A cet égard, l’Expert judiciaire a relevé que les références produites par la S.A.S. CABINET BENEDIC correspondaient à des locaux de 30 et 50 m², soit une consistance largement inférieure au local litigieux, raison pour laquelle il n’a pas retenu ces références.
En outre, la notion de caractéristiques propres du local ne dépend pas de l’utilisation qui en est faite par les parties mais des caractéristiques propres du local telles que décrites par l’article L.145-3 du Code de commerce.
Au vu de l’ensemble de ces éléments, il apparait que les références retenues par l’Expert, proches du local litigieux et de contenances comparables, sont des éléments de comparaison pertinents.
Ainsi, il convient de faire droit à la demande de la S.C.I. SAINTE MARIE tendant à fixer le loyer de renouvellement à la somme de 25 710 € par an à compter du 1er octobre 2021, pour les locaux situés [Adresse 2] et [Adresse 1] à [Localité 3].
Sur les dépens, l’article 700 du Code de procédure civile et l’exécution provisoire
La défenderesse, qui succombe, sera condamnée aux dépens de l’instance et au paiement au bénéfice de la S.C.I. SAINTE MARIE de la somme de 3 000 € en application des dispositions de l’article 700 du Code de procédure civile. La demande de la S.A.S. CABINET BENEDIC est quant à elle rejetée.

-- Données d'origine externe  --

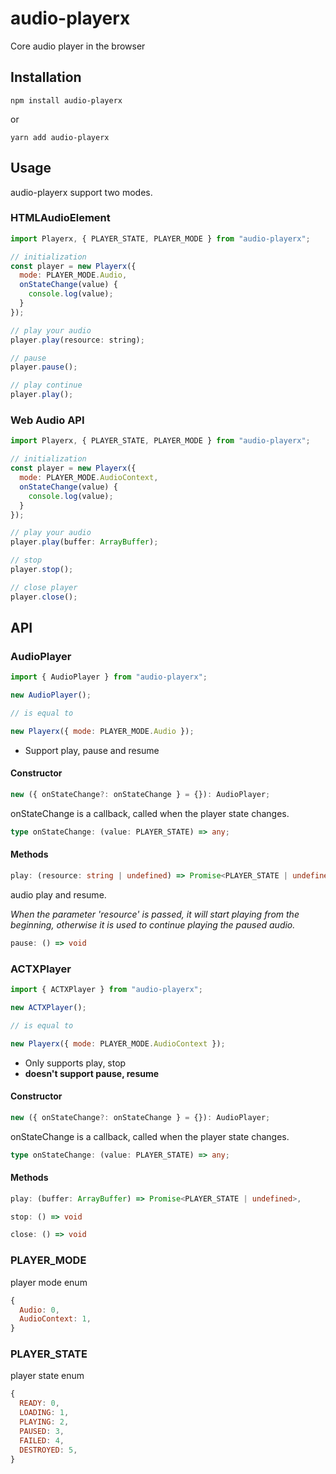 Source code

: # audio-playerx

Core audio player in the browser

## Installation

```shell
npm install audio-playerx
```

or

```shell
yarn add audio-playerx
```

## Usage

audio-playerx support two modes.

### HTMLAudioElement

```javascript
import Playerx, { PLAYER_STATE, PLAYER_MODE } from "audio-playerx";

// initialization
const player = new Playerx({
  mode: PLAYER_MODE.Audio,
  onStateChange(value) {
    console.log(value);
  }
});

// play your audio
player.play(resource: string);

// pause
player.pause();

// play continue
player.play();
```

### Web Audio API

```javascript
import Playerx, { PLAYER_STATE, PLAYER_MODE } from "audio-playerx";

// initialization
const player = new Playerx({
  mode: PLAYER_MODE.AudioContext,
  onStateChange(value) {
    console.log(value);
  }
});

// play your audio
player.play(buffer: ArrayBuffer);

// stop
player.stop();

// close player
player.close();
```

## API

### AudioPlayer

```javascript
import { AudioPlayer } from "audio-playerx";

new AudioPlayer();

// is equal to

new Playerx({ mode: PLAYER_MODE.Audio });
```

- Support play, pause and resume

#### Constructor

```typescript
new ({ onStateChange?: onStateChange } = {}): AudioPlayer;
```

onStateChange is a callback, called when the player state changes.

```typescript
type onStateChange: (value: PLAYER_STATE) => any;
```

#### Methods

```typescript
play: (resource: string | undefined) => Promise<PLAYER_STATE | undefined>
```

audio play and resume.

_When the parameter 'resource' is passed, it will start playing from the beginning, otherwise it is used to continue playing the paused audio._

```typescript
pause: () => void
```

### ACTXPlayer

```javascript
import { ACTXPlayer } from "audio-playerx";

new ACTXPlayer();

// is equal to

new Playerx({ mode: PLAYER_MODE.AudioContext });
```

- Only supports play, stop
- **doesn't support pause, resume**

#### Constructor

```typescript
new ({ onStateChange?: onStateChange } = {}): AudioPlayer;
```

onStateChange is a callback, called when the player state changes.

```typescript
type onStateChange: (value: PLAYER_STATE) => any;
```

#### Methods

```typescript
play: (buffer: ArrayBuffer) => Promise<PLAYER_STATE | undefined>,
```

```typescript
stop: () => void
```

```typescript
close: () => void
```

### PLAYER_MODE

player mode enum

```javascript
{
  Audio: 0,
  AudioContext: 1,
}
```

### PLAYER_STATE

player state enum

```javascript
{
  READY: 0,
  LOADING: 1,
  PLAYING: 2,
  PAUSED: 3,
  FAILED: 4,
  DESTROYED: 5,
}
```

Conformément à l’article 514 du Code de procédure civile les décisions de première instance sont, de droit, exécutoires à titre provisoire ; en l’espèce, aucun élément ne justifie qu’il en soit disposé autrement.
PAR CES MOTIFS
Le Tribunal, statuant publiquement, par jugement contradictoire par mise à disposition au greffe, et en premier ressort :
FIXE à vingt-cinq mille sept cent dix euros (25 710 €) HT/HC/an le loyer du bail renouvelé à effet au 1er octobre 2021 correspondant aux locaux situés [Adresse 2] et [Adresse 1] à [Localité 3] dont le titulaire du bail est la S.A.S. CABINET BENEDIC, et ce avec intérêts au taux légal à compter de chaque échéance mensuelle ;
REJETTE l’ensemble des demandes de la S.A.S. CABINET BENEDIC ;
CONDAMNE la S.A.S. CABINET BENEDIC à payer à la S.C.I. SAINTE MARIE la somme de trois mille euros (3 000 €) en application des dispositions de l’article 700 du Code de procédure civile ;
CONDAMNE la S.A.S. CABINET BENEDIC aux dépens ;
RAPPELLE que le présent jugement est exécutoire par provision et dit n’y avoir lieu à écarter l’exécution provisoire.
Jugement rendu publiquement par mise à disposition au greffe le dix huit février deux mil vingt cinq par Monsieur Manuel DELMAS-GOYON, Président du Tribunal Judiciaire, assisté de Madame Anna FELTES, Greffier.